Within the records, which lines hold the string "equals"? Report each one by copying it.

------ EXERCISE MATERIALS ------

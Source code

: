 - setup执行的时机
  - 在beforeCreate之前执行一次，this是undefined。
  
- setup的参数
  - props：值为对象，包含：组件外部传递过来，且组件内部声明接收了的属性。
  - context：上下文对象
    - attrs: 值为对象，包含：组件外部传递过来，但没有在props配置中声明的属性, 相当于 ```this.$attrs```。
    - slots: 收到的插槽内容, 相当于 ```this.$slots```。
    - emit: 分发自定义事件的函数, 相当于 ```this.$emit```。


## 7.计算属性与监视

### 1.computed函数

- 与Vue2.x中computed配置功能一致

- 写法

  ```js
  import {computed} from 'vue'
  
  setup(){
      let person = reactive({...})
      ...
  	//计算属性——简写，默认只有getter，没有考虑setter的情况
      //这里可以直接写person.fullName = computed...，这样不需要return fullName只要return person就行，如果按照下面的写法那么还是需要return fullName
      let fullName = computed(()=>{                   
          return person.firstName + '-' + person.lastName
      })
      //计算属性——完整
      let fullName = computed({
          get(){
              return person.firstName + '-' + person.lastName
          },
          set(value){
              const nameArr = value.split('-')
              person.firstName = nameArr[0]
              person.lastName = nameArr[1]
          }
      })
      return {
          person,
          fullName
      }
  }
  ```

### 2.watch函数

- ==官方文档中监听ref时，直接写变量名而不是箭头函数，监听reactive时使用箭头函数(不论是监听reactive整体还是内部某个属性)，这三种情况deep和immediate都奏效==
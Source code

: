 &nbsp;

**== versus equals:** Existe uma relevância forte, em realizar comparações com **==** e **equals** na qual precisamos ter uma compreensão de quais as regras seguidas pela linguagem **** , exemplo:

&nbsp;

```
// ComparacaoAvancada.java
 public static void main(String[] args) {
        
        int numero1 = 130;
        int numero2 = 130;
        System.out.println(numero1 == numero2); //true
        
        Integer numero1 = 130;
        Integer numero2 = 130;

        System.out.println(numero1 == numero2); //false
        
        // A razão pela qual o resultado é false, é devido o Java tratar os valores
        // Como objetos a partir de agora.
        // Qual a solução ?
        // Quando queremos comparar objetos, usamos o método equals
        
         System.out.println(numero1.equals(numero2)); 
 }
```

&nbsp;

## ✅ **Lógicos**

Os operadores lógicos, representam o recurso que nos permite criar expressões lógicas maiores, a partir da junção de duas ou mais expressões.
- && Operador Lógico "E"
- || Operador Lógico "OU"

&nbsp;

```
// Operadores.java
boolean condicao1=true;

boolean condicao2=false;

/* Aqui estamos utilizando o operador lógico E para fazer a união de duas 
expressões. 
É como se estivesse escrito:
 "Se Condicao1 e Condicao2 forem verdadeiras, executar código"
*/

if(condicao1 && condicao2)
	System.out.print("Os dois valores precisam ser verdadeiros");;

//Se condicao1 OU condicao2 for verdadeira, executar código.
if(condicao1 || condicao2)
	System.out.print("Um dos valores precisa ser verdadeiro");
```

------

ANSWER SPACE:
**== versus equals:** Existe uma relevância forte, em realizar comparações com **==** e **equals** na qual precisamos ter uma compreensão de quais as regras seguidas pela linguagem **** , exemplo:
        // Quando queremos comparar objetos, usamos o método equals
         System.out.println(numero1.equals(numero2)); 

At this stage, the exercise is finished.